Friday, July 10, 2015

Activities for Exploring Number Sets

1) Who Has a Number Bingo Board:

Who Has a Number Bingo Board and Vocabulary Review (below) available here.

2) Students work in groups to review and learn vocabulary associated with number sets. (I plan to do the vocabulary review first to help student activate prior knowledge before playing the Bingo game above.)

3) Number Sets Search found on End of Year Resources post from Resourceaholic which came from here.

4) Number Experts: a Bitesize Gem from Resourceaholic.com: Assign a number to each student. They become an expert in that number, creating a display and giving a presentation about its interesting properties.

5) Find the Factors: I think these puzzles are brilliant and plan to use these during the first week of school to help my students practice their multiplication facts.

• Stand when the number is prime; sit if it is composite
• Stand when the number is even; sit if it is odd
• Stand when the number is a multiple of 3; sit if it is not a multiple of 3
• Stand when the number is a factor of 24; sit if it is not a factor of 24
• Stand when the number is a perfect square; sit  if it is not a perfect square

Try to "trick" the students by standing up or sitting down when they should be doing the opposite.

6) I Have Who Has Games

Tuesday, July 7, 2015

Deposit and Withdrawal Cards

When we study negative numbers, we have the opportunity to learn about real world applications of this mathematical concept. In general, sixth grade students are unfamiliar with banks and how bank accounts work. The Bank Account Game is a fun way for students to explore these ideas and familiarize themselves with the vocabulary used in basic personal finance. Before we play the game in class, I ask the students to make two deposit cards and two withdrawal cards that we can use for the game. Making the cards themselves is a valuable learning experience and makes the game more fun for the students to play.

Here are some examples of student made cards:

Monday, July 6, 2015

This book is a wonderful resource for good math questions. It contains questions:

• that are perplexing so that students are engaged and want to use mathematics to explore the topic
• that have multiple entry points for students of varying abilities
• that are rich enough so that the exploration can drive the entire lesson
• that allow students to solve a problem in many different ways and then explain and prove their results.

As I read this book it really made me think about what makes a good math question and how I could adapt and improve anchor questions that I have used in order to make them more open ended and accessible to all students. I decided to go through the book and pull out all the questions that I could use in my sixth grade math classroom and organize them by the topics that we cover, in the order that we cover them, giving me ready access to some model questions that I can use or adapt throughout the school year.
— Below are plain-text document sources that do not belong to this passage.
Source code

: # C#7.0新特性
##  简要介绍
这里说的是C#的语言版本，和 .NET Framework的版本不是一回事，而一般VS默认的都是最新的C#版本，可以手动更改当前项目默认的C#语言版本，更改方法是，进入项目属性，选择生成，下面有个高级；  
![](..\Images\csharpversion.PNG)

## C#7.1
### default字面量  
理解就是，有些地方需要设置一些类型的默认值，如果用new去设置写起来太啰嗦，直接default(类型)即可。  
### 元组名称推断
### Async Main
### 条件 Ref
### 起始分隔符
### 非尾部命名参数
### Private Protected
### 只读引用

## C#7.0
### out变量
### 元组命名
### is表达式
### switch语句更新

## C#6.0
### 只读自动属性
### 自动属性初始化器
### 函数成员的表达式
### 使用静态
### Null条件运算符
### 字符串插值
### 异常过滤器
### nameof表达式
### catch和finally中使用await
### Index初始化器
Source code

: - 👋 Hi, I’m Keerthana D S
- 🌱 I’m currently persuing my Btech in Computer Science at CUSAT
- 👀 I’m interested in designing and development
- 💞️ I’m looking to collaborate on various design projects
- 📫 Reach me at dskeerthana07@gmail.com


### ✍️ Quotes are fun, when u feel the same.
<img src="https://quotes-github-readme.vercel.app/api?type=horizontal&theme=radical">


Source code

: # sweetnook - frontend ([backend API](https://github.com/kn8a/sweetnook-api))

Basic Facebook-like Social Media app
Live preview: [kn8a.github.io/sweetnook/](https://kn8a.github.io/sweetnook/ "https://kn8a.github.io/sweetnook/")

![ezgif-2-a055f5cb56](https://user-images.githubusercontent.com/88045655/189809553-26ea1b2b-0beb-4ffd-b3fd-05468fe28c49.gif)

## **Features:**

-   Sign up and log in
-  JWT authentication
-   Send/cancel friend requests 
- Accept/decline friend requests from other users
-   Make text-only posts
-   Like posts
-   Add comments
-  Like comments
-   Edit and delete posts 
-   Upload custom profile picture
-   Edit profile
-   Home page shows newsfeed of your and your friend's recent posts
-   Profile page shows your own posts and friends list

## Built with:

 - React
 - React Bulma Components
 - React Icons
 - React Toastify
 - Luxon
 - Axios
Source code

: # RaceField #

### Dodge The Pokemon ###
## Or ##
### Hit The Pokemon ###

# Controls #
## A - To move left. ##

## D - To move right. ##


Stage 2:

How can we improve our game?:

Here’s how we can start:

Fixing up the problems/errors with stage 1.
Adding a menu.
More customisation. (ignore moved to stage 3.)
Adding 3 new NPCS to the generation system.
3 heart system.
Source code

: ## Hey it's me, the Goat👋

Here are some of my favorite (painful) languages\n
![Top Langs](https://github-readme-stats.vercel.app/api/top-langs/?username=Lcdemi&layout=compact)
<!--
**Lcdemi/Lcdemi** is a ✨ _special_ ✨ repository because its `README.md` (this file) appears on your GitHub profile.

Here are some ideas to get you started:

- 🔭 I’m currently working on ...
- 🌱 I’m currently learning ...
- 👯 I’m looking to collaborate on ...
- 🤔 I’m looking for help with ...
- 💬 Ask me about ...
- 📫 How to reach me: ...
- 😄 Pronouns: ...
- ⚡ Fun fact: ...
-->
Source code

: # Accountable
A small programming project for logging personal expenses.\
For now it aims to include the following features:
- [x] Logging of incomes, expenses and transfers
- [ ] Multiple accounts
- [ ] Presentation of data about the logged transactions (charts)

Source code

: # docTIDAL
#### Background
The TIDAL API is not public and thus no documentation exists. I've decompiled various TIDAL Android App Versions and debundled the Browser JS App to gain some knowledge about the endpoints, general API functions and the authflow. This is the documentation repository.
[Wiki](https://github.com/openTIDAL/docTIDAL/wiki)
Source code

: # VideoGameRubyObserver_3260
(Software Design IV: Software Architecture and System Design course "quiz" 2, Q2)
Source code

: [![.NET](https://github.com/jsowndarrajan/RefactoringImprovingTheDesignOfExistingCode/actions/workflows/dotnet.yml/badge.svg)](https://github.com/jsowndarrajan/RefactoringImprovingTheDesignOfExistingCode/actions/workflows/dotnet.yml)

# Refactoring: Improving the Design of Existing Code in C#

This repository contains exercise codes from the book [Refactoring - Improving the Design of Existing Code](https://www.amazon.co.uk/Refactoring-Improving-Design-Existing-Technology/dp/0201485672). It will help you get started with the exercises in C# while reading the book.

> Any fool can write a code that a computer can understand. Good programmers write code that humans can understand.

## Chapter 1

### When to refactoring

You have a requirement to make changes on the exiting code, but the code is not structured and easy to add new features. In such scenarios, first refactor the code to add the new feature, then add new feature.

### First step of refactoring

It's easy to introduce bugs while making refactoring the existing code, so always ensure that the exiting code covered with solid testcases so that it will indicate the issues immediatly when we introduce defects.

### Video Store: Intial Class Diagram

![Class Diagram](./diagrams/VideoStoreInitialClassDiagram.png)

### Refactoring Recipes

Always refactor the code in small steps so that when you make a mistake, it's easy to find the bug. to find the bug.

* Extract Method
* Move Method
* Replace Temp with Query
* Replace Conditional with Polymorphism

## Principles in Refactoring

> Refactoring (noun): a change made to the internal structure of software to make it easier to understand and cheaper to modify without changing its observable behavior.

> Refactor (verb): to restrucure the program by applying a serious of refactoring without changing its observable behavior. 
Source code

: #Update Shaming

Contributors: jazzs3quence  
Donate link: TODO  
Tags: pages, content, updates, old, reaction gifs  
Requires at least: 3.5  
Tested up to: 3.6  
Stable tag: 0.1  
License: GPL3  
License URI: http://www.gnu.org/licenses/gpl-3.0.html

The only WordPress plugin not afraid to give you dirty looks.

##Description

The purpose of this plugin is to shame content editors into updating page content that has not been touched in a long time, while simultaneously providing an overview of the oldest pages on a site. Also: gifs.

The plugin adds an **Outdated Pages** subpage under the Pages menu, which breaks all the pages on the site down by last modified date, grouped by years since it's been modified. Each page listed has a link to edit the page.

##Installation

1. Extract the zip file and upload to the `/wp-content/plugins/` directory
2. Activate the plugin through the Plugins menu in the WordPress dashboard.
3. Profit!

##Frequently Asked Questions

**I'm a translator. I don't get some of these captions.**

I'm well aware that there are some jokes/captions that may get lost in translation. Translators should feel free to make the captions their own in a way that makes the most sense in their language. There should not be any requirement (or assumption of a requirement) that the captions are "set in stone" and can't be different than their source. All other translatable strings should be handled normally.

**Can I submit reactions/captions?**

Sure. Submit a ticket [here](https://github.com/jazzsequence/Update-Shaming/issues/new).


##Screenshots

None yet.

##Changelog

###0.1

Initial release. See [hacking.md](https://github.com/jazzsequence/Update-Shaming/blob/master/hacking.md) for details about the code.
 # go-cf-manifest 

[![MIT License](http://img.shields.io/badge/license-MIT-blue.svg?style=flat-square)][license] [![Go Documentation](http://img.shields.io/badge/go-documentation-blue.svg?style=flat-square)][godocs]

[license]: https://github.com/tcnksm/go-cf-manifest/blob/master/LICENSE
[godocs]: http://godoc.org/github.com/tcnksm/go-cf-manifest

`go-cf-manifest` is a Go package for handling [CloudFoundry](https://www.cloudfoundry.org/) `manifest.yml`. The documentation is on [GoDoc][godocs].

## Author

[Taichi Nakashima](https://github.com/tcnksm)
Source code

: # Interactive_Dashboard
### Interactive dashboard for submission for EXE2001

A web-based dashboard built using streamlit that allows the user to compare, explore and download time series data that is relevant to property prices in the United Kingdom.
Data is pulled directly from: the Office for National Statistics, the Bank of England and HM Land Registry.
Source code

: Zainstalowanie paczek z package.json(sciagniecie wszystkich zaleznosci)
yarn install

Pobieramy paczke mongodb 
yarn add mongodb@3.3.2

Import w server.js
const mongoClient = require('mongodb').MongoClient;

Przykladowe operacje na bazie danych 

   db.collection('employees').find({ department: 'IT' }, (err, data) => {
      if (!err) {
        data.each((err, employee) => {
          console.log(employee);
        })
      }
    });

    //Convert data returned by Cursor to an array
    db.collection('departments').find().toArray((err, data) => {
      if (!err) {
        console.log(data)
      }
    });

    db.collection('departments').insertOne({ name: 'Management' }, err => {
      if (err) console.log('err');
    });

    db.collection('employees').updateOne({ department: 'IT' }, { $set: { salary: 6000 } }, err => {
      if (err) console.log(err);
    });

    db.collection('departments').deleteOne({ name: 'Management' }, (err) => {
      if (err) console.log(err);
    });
This was a very valuable process for me because by reviewing all the questions, especially those aligned with the sixth grade common core standards, I was able to more clearly understand what makes a good question and how to create these type of questions for other topics we cover.

As the TIMSS video study found, Japanese teachers use a structured problem solving format for most of their lessons where the teacher poses a complex thought-provoking problem, students struggle with the problem, various students present ideas or solutions to the class and then the teacher leads a class discussion using the various solution methods provided by the students and summarizing the class' conclusions (from The Teaching Gap by James Hiebert and James Stigler and CT Regional School District #10 Math Program FAQ Page). This lesson format has proven to be an extremely effective method of teaching mathematics and a model I have tried to use in my classroom. But finding rich problems that create the set up for a student centered lesson for each of the topics covered in our curriculum can be a challenge. Japanese educators are part of a teaching community that uses "lesson study" as a way for teachers to share and refine the problems and questions they pose at the beginning of a lesson that create the conditions in the classroom where students are engaged in deep mathematical thinking. This book is one resource that teachers in the US can use to find good thought provoking questions.

Here are a few of my favorite open questions and parallel tasks from the book:

1) Percent:  72 is _____% of ______

2) Percent:  Choose something you have been wanting to buy that costs more than \$50. Imagine you have \$30 saved. What discount does the store need to offer before you can afford it?

3) Algebraic Expressions: An expression involving the variable has the value 10 when k = 4. What could the expression be?

4) Algebraic Expressions: Order these values from least to greatest. Will your order be the same no matter what the value of n is? Explain.
• Choice 1:   n/2     3n     n^2     3n + 1     10 - n
• Choice 2:   4n     3n     10n      3n + 1     5n + 2     -n
5) Geometry: You start with a parallelogram. You increase its height by the same amount as you decrease its base length. How does the area change?